/TPCombinators

Experimental project to build type providers using compositional combinators

Primary LanguageF#OtherNOASSERTION

Type Provider Combinator Experiments

Type Provider Combinators have potential applications both to entity graphs (chaining information/schema transformations and extractions), Hive (caching, polling etc., others too) and many other possibilities.

TPCs are also conceptually interesting because we can use them to transform/filter/adjust our static views of very large information spaces such as Freebase and DbPedia – or user-specific information spaces such as big-data repositories. While TPCs are just one example of the idea, techniques to “transform and simplify our view of the world around us” are going to be hugely important in the information-rich world. Because of this we should aim to be writing up the ideas we generate both as a tech report and (eventually) as a paper to submit.

We’ve talked about TPCs for a long time, but never actually implemented one! So I did a sample type provider combinator implementation to prove to myself that this TPCs actually even possible. The sample is here.

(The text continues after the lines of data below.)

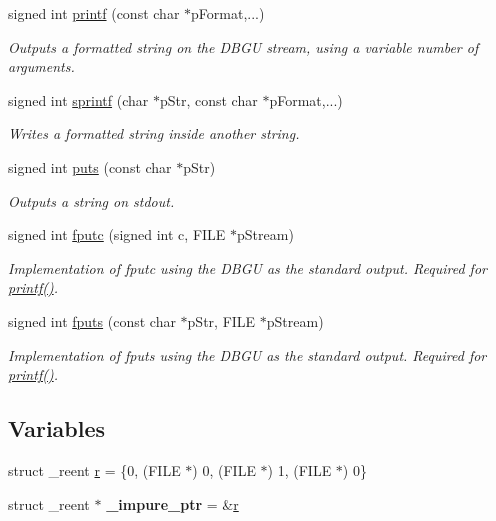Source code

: \begin{DoxyCompactItemize}
signed int \hyperlink{group__printf_gad6c265f6d41266cbb62035915f9c0030}{printf} (const char $\ast$p\+Format,...)
\begin{DoxyCompactList}\small\item\em Outputs a formatted string on the D\+B\+G\+U stream, using a variable number of arguments. \end{DoxyCompactList}\item 
signed int \hyperlink{group__printf_ga2ab9fb00bf66223b1a3f334376963100}{sprintf} (char $\ast$p\+Str, const char $\ast$p\+Format,...)
\begin{DoxyCompactList}\small\item\em Writes a formatted string inside another string. \end{DoxyCompactList}\item 
signed int \hyperlink{group__printf_ga5a8c5f197e584138be351a4437f67689}{puts} (const char $\ast$p\+Str)
\begin{DoxyCompactList}\small\item\em Outputs a string on stdout. \end{DoxyCompactList}\item 
signed int \hyperlink{group__printf_ga25c4b74226a8a3a0d6eef3a072be087b}{fputc} (signed int c, F\+I\+L\+E $\ast$p\+Stream)
\begin{DoxyCompactList}\small\item\em Implementation of fputc using the D\+B\+G\+U as the standard output. Required for \hyperlink{group__printf_gad6c265f6d41266cbb62035915f9c0030}{printf()}. \end{DoxyCompactList}\item 
signed int \hyperlink{group__printf_gad870e26ae50d712bb504aa4b067802f4}{fputs} (const char $\ast$p\+Str, F\+I\+L\+E $\ast$p\+Stream)
\begin{DoxyCompactList}\small\item\em Implementation of fputs using the D\+B\+G\+U as the standard output. Required for \hyperlink{group__printf_gad6c265f6d41266cbb62035915f9c0030}{printf()}. \end{DoxyCompactList}\end{DoxyCompactItemize}
\subsection*{Variables}
\begin{DoxyCompactItemize}
\item 
struct \+\_\+reent \hyperlink{group__printf_ga933442104e916763ad534cd32e42bbae}{r} = \{0, (F\+I\+L\+E $\ast$) 0, (F\+I\+L\+E $\ast$) 1, (F\+I\+L\+E $\ast$) 0\}
\item 
\hypertarget{group__printf_ga961919482965d7c4c2c243439dd036df}{}struct \+\_\+reent $\ast$ {\bfseries \+\_\+impure\+\_\+ptr} = \&\hyperlink{group__printf_ga933442104e916763ad534cd32e42bbae}{r}\label{group__printf_ga961919482965d7c4c2c243439dd036df}

\end{DoxyCompactItemize}


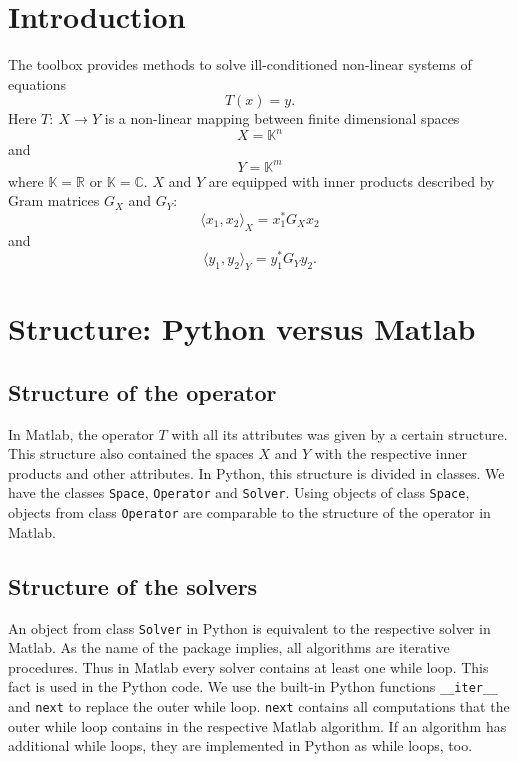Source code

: \documentclass[12pt]{scrartcl}
\begin{document}
\newpage
\thispagestyle{empty}
\tableofcontents

\newpage
{}
\section{Introduction}
The toolbox provides methods to solve ill-conditioned non-linear systems of equations
$$T(x) = y.$$
Here  $T:~X \rightarrow Y$ is a non-linear mapping between finite dimensional spaces 
$$X = \mathbb{K}^n$$
and
$$Y = \mathbb{K}^m$$
where  $\mathbb{K}=\mathbb{R}$ or  $\mathbb{K}=\mathbb{C}$. $X$ and  $Y$ are equipped with inner products described by Gram matrices  $G_X$ and  $G_Y$:
$$\langle x_1,x_2 \rangle_X = x_1^\ast G_X x_2$$
and
$$\langle y_1,y_2 \rangle_Y = y_1^\ast G_Y y_2.$$
\section{Structure: Python versus Matlab}
\subsection{Structure of the operator}
In Matlab, the operator $T$ with all its attributes was given by a certain structure. This structure also contained the spaces $X$ and $Y$ with the respective inner products and other attributes. In Python, this structure is divided in classes. We have the classes \texttt{Space}, \texttt{Operator} and \texttt{Solver}. Using objects of class \texttt{Space}, objects from class \texttt{Operator} are comparable to the structure of the operator in Matlab.
\subsection{Structure of the solvers}
An object from class \texttt{Solver} in Python is equivalent to the respective solver in Matlab. As the name of the package implies, all algorithms are iterative procedures. Thus in Matlab every solver contains at least one while loop. This fact is used in the Python code. We use the built-in Python functions \texttt{\_\_iter\_\_} and \texttt{next} to replace the outer while loop. \texttt{next} contains all computations that the outer while loop contains in the respective Matlab algorithm. If an algorithm has additional while loops, they are implemented in Python as while loops, too.
\end{document}
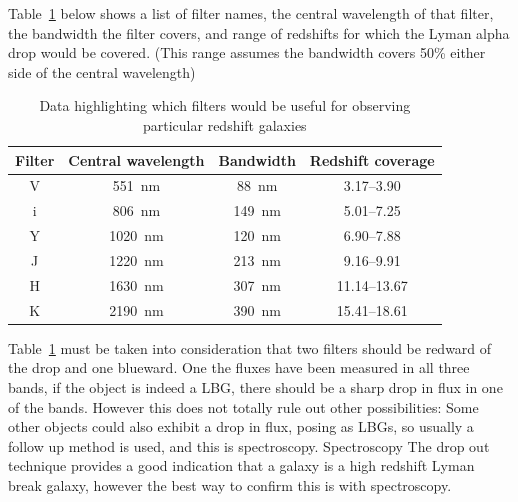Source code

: 			Table~\ref{tab:filter_characteristics} below shows a list of filter names, the central wavelength of that filter, the bandwidth the filter covers, and range of redshifts for which the Lyman alpha drop would be covered. (This  range assumes the bandwidth covers 50\% either side of the central wavelength)
			\begin{table}[!htbp]
				\begin{center}
					\begin{tabular}{c|c|c|c}
						Filter 	& Central wavelength & Bandwidth & Redshift coverage \\
						\hline \hline
						V 	& \SI{551}{\nano\metre}	 & \SI{88}{\nano\metre} & 3.17--3.90 \\
						i 	& \SI{806}{\nano\metre}	 & \SI{149}{\nano\metre} & 5.01--7.25 \\
						Y 	& \SI{1020}{\nano\metre} & \SI{120}{\nano\metre} & 6.90--7.88 \\
						J 	& \SI{1220}{\nano\metre} & \SI{213}{\nano\metre} & 9.16--9.91 \\
						H 	& \SI{1630}{\nano\metre} & \SI{307}{\nano\metre} & 11.14--13.67 \\
						K 	& \SI{2190}{\nano\metre} & \SI{390}{\nano\metre} & 15.41--18.61
					\end{tabular}
				\end{center}
				\caption{Data highlighting which filters would be useful for observing particular redshift galaxies\cite{Galactic_Astronomy_Binney_Merrifield}}
				\label{tab:filter_characteristics}
			\end{table}

			Table~\ref{tab:filter_characteristics} must be taken into consideration that two filters should be redward of the drop and one blueward. One the fluxes have been measured in all three bands, if the object is indeed a LBG, there should be a sharp drop in flux in  one of the bands. However this does not totally rule out other possibilities: Some other objects could also exhibit a drop in flux, posing as LBGs, so usually a follow up method is used, and this is spectroscopy. Spectroscopy The drop out technique provides a good indication that a galaxy is a high redshift Lyman break galaxy, however the best way to confirm this is with spectroscopy.

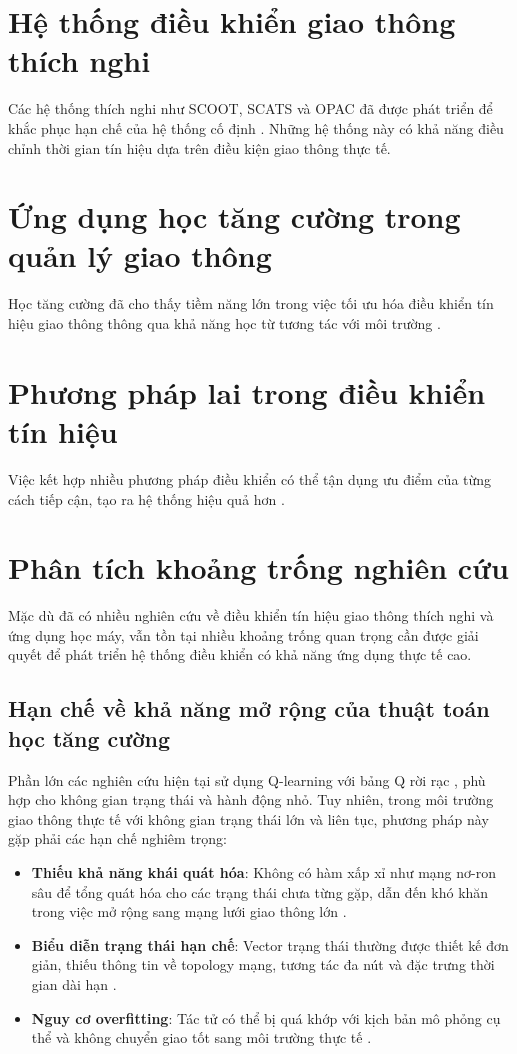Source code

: \section{Hệ thống điều khiển giao thông thích nghi}
Các hệ thống thích nghi như SCOOT, SCATS và OPAC đã được phát triển để khắc phục hạn chế của hệ thống cố định \cite{Eom2020}. Những hệ thống này có khả năng điều chỉnh thời gian tín hiệu dựa trên điều kiện giao thông thực tế.

\section{Ứng dụng học tăng cường trong quản lý giao thông}
Học tăng cường đã cho thấy tiềm năng lớn trong việc tối ưu hóa điều khiển tín hiệu giao thông thông qua khả năng học từ tương tác với môi trường \cite{Eom2020}.

\section{Phương pháp lai trong điều khiển tín hiệu}
Việc kết hợp nhiều phương pháp điều khiển có thể tận dụng ưu điểm của từng cách tiếp cận, tạo ra hệ thống hiệu quả hơn \cite{Eom2020}.

\section{Phân tích khoảng trống nghiên cứu}

Mặc dù đã có nhiều nghiên cứu về điều khiển tín hiệu giao thông thích nghi và ứng dụng học máy, vẫn tồn tại nhiều khoảng trống quan trọng cần được giải quyết để phát triển hệ thống điều khiển có khả năng ứng dụng thực tế cao.

\subsection{Hạn chế về khả năng mở rộng của thuật toán học tăng cường}

Phần lớn các nghiên cứu hiện tại sử dụng Q-learning với bảng Q rời rạc \cite{Watkins1992, Mannion2016}, phù hợp cho không gian trạng thái và hành động nhỏ. Tuy nhiên, trong môi trường giao thông thực tế với không gian trạng thái lớn và liên tục, phương pháp này gặp phải các hạn chế nghiêm trọng:

\begin{itemize}
    \item \textbf{Thiếu khả năng khái quát hóa}: Không có hàm xấp xỉ như mạng nơ-ron sâu để tổng quát hóa cho các trạng thái chưa từng gặp, dẫn đến khó khăn trong việc mở rộng sang mạng lưới giao thông lớn \cite{Li2016, Liang2019}.
    
    \item \textbf{Biểu diễn trạng thái hạn chế}: Vector trạng thái thường được thiết kế đơn giản, thiếu thông tin về topology mạng, tương tác đa nút và đặc trưng thời gian dài hạn \cite{Wei2019}.
    
    \item \textbf{Nguy cơ overfitting}: Tác tử có thể bị quá khớp với kịch bản mô phỏng cụ thể và không chuyển giao tốt sang môi trường thực tế \cite{Gao2017}.
\end{itemize}

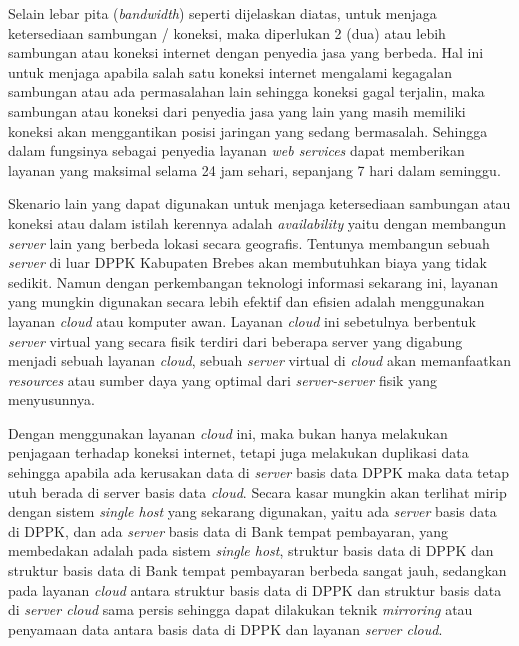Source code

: \documentclass[pdftex,12pt, oneside]{article}
\begin{document}
\begin{enumerate}
Selain lebar pita (\textit{bandwidth}) seperti dijelaskan diatas, untuk menjaga ketersediaan sambungan / koneksi, maka diperlukan 2 (dua) atau lebih sambungan atau koneksi internet dengan penyedia jasa yang berbeda. Hal ini untuk menjaga apabila salah satu koneksi internet mengalami kegagalan sambungan atau ada permasalahan lain sehingga koneksi gagal terjalin, maka sambungan atau koneksi dari penyedia jasa yang lain yang masih memiliki koneksi akan menggantikan posisi jaringan yang sedang bermasalah. Sehingga dalam fungsinya sebagai penyedia layanan \textit{web services} dapat memberikan layanan yang maksimal selama 24 jam sehari, sepanjang 7 hari dalam seminggu.

Skenario lain yang dapat digunakan untuk menjaga ketersediaan sambungan atau koneksi atau dalam istilah kerennya adalah \textit{availability} yaitu dengan membangun \textit{server} lain yang berbeda lokasi secara geografis. Tentunya membangun sebuah \textit{server} di luar DPPK Kabupaten Brebes akan membutuhkan biaya yang tidak sedikit. Namun dengan perkembangan teknologi informasi sekarang ini, layanan yang mungkin digunakan secara lebih efektif dan efisien adalah menggunakan layanan \textit{cloud} atau komputer awan. Layanan \textit{cloud} ini sebetulnya berbentuk \textit{server} virtual yang secara fisik terdiri dari beberapa server yang digabung menjadi sebuah layanan \textit{cloud}, sebuah \textit{server} virtual di \textit{cloud} akan memanfaatkan \textit{resources} atau sumber daya yang optimal dari \textit{server-server} fisik yang menyusunnya.

Dengan menggunakan layanan \textit{cloud} ini, maka bukan hanya melakukan penjagaan terhadap koneksi internet, tetapi juga melakukan duplikasi data sehingga apabila ada kerusakan data di \textit{server} basis data DPPK maka data tetap utuh berada di server basis data \textit{cloud}. Secara kasar mungkin akan terlihat mirip dengan sistem \textit{single host} yang sekarang digunakan, yaitu ada \textit{server} basis data di DPPK, dan ada \textit{server} basis data di Bank tempat pembayaran, yang membedakan adalah pada sistem \textit{single host}, struktur basis data di DPPK dan struktur basis data di Bank tempat pembayaran berbeda sangat jauh, sedangkan pada layanan \textit{cloud} antara struktur basis data di DPPK dan struktur basis data di \textit{server cloud} sama persis sehingga dapat dilakukan teknik \textit{mirroring} atau penyamaan data antara basis data di DPPK dan layanan \textit{server cloud}.

\end{enumerate}
\end{document}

Rough Design Note on Type Provider Combinators

Implementing type providers correctly is hard. Often, a type provider implementation ends up being “a pile of features”, many of which are similar across different type providers. For example,

  • many type providers implement some kind of caching of metadata

  • many type providers could theoretically benefit from “background polling” for changes in metadata

Further, some type providers feel like they implement functionality which should “compose” nicely:

  • For example, a CSV file which is named as a string value in a FileSystem type provider feels as if it should be usable as static schema using the CSV type provider.

Finally, it feels interesting to think of operations which manipulate entire entity graphs, libraries or other information spaces, e.g.

  • Operations which filter out parts of a library which we think are “dangerous” and don’t want to see

  • Operations which add asynchronous or streaming versions of methods/properties to libraries

  • Operations which add new functionality to every type in an entity graph (whether that is DbPedia or Freebase, and independent of the details of how the entity graph and its schema is projected into F#)

A potential “power user” approach to problems like this is to allow type provider to be specified compositionally, using “type provider combinators”.

For example, we would like to specify

            AddUnits<”Units”,Hide<”Society”,AddAsync< FSharp.Data.FreebaseDataProvider>>>

to

  • add units of measure to a basic implementation of Freebase (using some default schema)

  • hide the “Society” information, and

  • add async property support.

Here operations like AddUnits, Hide and AddAsync are take a type provider and produce a type provider – they are combinators on type provider.

Remember that the things we are transforming here are “big”

  • A type provider represents a capability to access both the metadata and the data of a protocol or data source where the metadata is accessed in a scalable, on-demand way.

  • So a type provider combinator represents a transformation of a capability to access an information space in a scalable, on-demand way.

From 1000 feet up, a type provider provides namespaces containing provided type definitions. Provided type definitions describe .NET 2.x type definitions. In addition,

  • Static parameters may be specified on type definitions

  • Generic type definitions are not allowed

  • An “erasure function” must be given for provided types

What makes a correct Type Provider Combinator

Some initial criteria

  • Useful

  • Correctness

  • Consistency

  • Preserves laziness (not more eager than necessary)

  • Scales

A type provider combinator can be hard to implement correctly because it must provide a consistent transformation of an information graph.

The ITypeProvider algebra

The representation of type providers loaded by the F# compiler is “ITypeProvider”. We call this object model the “ITypeProvider algebra”. BrieflyL

  • DLLs contain one or more types which implement ITypeProvider and are marked with a TypeProvider attribute

  • An ITypeProvider instance provides a number of type definitions organized into namespaces.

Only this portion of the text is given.